Read-only mode: True


In [7]:
# 1. Subreddits to search
subreddits = ["samsung", "galaxyfold", "Android"]

# 2. Reusable scraper function
def scrape_reddit(version_query, version_label, subreddits, limit=200):
    """
    Scrape up to `limit` posts per subreddit matching `version_query`.
    Returns a DataFrame with columns:
      Version, Subreddit, Title, Body, Score, Comments, Timestamp, URL
    """
    records = []
    for sub in subreddits:
        for post in reddit.subreddit(sub).search(version_query, sort="new", limit=limit):
            records.append({
                "Version": version_label,
                "Subreddit": sub,
                "Title": post.title,
                "Body": post.selftext,
                "Score": post.score,
                "Comments": post.num_comments,
                "Timestamp": post.created_utc,
                "URL": post.url,
            })
    return pd.DataFrame(records)

In [13]:
# Scrape Fold 4
df_fold4 = scrape_reddit("Fold 4 OR Galaxy Fold 4", "Fold 4", subreddits, limit=200)
df_fold4.to_csv("/Users/shreychaudhary/Documents/Samsung_Fold7_Sales_Prediction/data/raw/fold4_reddit.csv", index=False)
print("✅ Fold 4 data saved:", df_fold4.shape)

✅ Fold 4 data saved: (519, 8)


In [15]:
# Scrape Fold 5
df_fold5 = scrape_reddit("Fold 5 OR Galaxy Fold 5", "Fold 5", subreddits, limit=200)
df_fold5.to_csv("/Users/shreychaudhary/Documents/Samsung_Fold7_Sales_Prediction/data/raw/fold5_reddit.csv", index=False)
print("✅ Fold 5 data saved:", df_fold5.shape)

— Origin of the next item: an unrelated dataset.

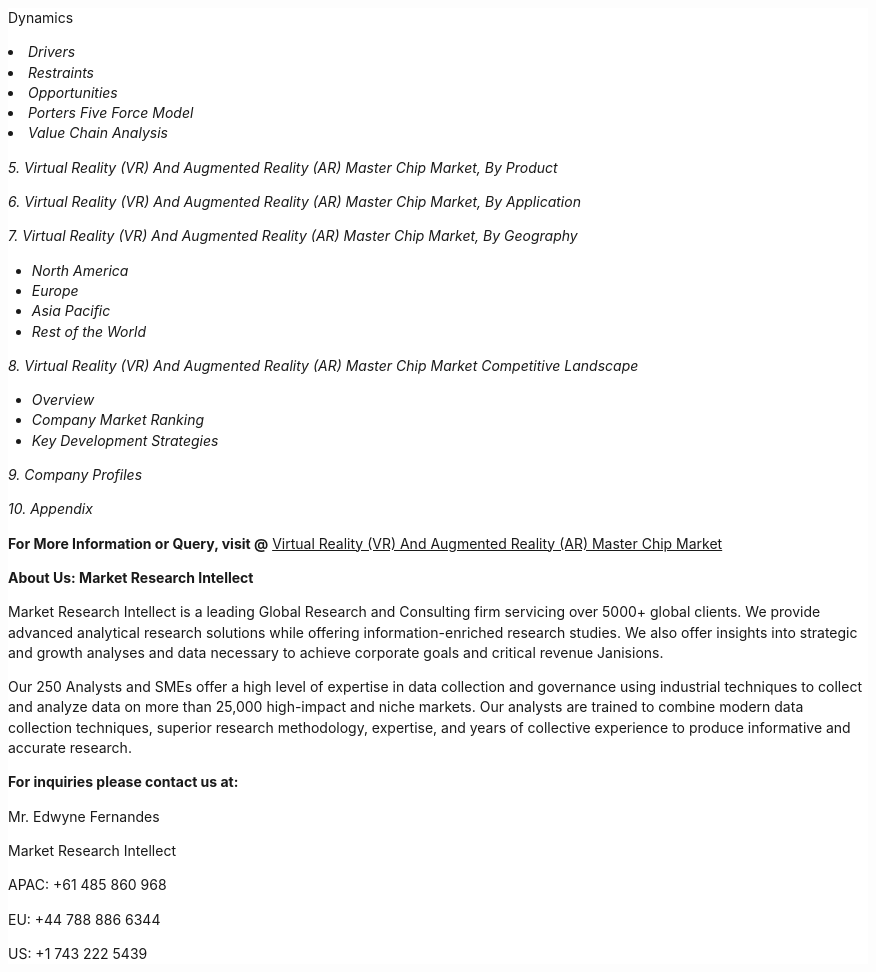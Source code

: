 Dynamics</span></em></li><li><em><span class="">Drivers</span></em></li><li><em><span class="">Restraints</span></em></li><li><em><span class="">Opportunities</span></em></li><li><em><span class="">Porters Five Force Model</span></em></li><li><em><span class="">Value Chain Analysis</span></em></li></ul><p><em><span class="font-[700]">5. Virtual Reality (VR) And Augmented Reality (AR) Master Chip Market, By Product</span></em></p><p><em><span class="font-[700]">6. Virtual Reality (VR) And Augmented Reality (AR) Master Chip Market, By Application</span></em></p><p><em><span class="font-[700]">7. Virtual Reality (VR) And Augmented Reality (AR) Master Chip Market, By Geography</span></em></p><ul><li><em><span class="">North America</span></em></li><li><em><span class="">Europe</span></em></li><li><em><span class="">Asia Pacific</span></em></li><li><em><span class="">Rest of the World</span></em></li></ul><p><em><span class="font-[700]">8. Virtual Reality (VR) And Augmented Reality (AR) Master Chip Market Competitive Landscape</span></em></p><ul><li><em><span class="">Overview</span></em></li><li><em><span class="">Company Market Ranking</span></em></li><li><em><span class="">Key Development Strategies</span></em></li></ul><p><em><span class="font-[700]">9. Company Profiles</span></em></p><p><em><span class="font-[700]">10. Appendix</span></em></p><p><span class="font-[700]"><strong>For More Information or Query, visit&nbsp;@</strong>&nbsp;</span><span class="font-[700]"><a href="https://www.marketresearchintellect.com/product/virtual-reality-vr-and-augmented-reality-ar-master-chip-market/?utm_source=Linkedin&utm_medium852" target="_blank" data-tracking-control-name="article-ssr-frontend-pulse_little-text-block" data-tracking-will-navigate="" data-test-link="">Virtual Reality (VR) And Augmented Reality (AR) Master Chip Market</a></span></p><p><strong><span class="font-[700]">About Us: Market Research Intellect</span></strong></p><p><span class="">Market Research Intellect is a leading Global Research and Consulting firm servicing over 5000+ global clients. We provide advanced analytical research solutions while offering information-enriched research studies.&nbsp;</span>We also offer insights into strategic and growth analyses and data necessary to achieve corporate goals and critical revenue Janisions.</p><p><span class="">Our 250 Analysts and SMEs offer a high level of expertise in data collection and governance using industrial techniques to collect and analyze data on more than 25,000 high-impact and niche markets. Our analysts are trained to combine modern data collection techniques, superior research methodology, expertise, and years of collective experience to produce informative and accurate research.</span></p><p><strong>For inquiries please contact us at:</strong></p><p>Mr. Edwyne Fernandes</p><p>Market Research Intellect</p><p>APAC: +61 485 860 968</p><p>EU: +44 788 886 6344</p><p>US: +1 743 222 5439</p>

✅ Fold 5 data saved: (493, 8)


In [17]:
# Scrape Fold 6
df_fold6 = scrape_reddit("Fold 6 OR Galaxy Fold 6", "Fold 6", subreddits, limit=200)
df_fold6.to_csv("/Users/shreychaudhary/Documents/Samsung_Fold7_Sales_Prediction/data/raw/fold6_reddit.csv", index=False)
print("✅ Fold 6 data saved:", df_fold6.shape)


✅ Fold 6 data saved: (485, 8)


In [19]:
# Scrape Fold 7
df_fold7 = scrape_reddit("Fold 7 OR Galaxy Fold 7", "Fold 7", subreddits, limit=200)
df_fold7.to_csv("/Users/shreychaudhary/Documents/Samsung_Fold7_Sales_Prediction/data/raw/fold7_reddit.csv", index=False)
print("✅ Fold 7 data saved:", df_fold7.shape)


✅ Fold 7 data saved: (387, 8)


In [21]:
# Combine into a single DataFrame
df_all = pd.concat([df_fold4, df_fold5, df_fold6, df_fold7], ignore_index=True)
print(df_all.Version.value_counts())
df_all.head()

Version
Fold 4    519
Fold 5    493
Fold 6    485
Fold 7    387
Name: count, dtype: int64


Unnamed: 0,Version,Subreddit,Title,Body,Score,Comments,Timestamp,URL
0,Fold 4,samsung,How much battery have you lost over the year(s)?,My Galaxy Note 9 has 50% degradation haha. (It...,17,31,1753390000.0,https://www.reddit.com/r/samsung/comments/1m8f...
1,Fold 4,samsung,I really wanna get samsung Z flip 7,Okay so Ive been an Iphone user for more than ...,74,66,1752759000.0,https://www.reddit.com/r/samsung/comments/1m27...
2,Fold 4,samsung,Samsung could dominate foldables today — they’...,"Samsung has the best displays, multitasking UI...",18,23,1752579000.0,https://www.reddit.com/r/samsung/comments/1m0f...
3,Fold 4,samsung,Improvements for the S26 Series and onward,"As many people have noted, Samsung has been st...",28,40,1749941000.0,https://www.reddit.com/r/samsung/comments/1lbl...
4,Fold 4,samsung,Switching phones,Hey folks! I’m currently using an iPhone 14 Pr...,3,2,1747724000.0,https://www.reddit.com/r/samsung/comments/1kqy...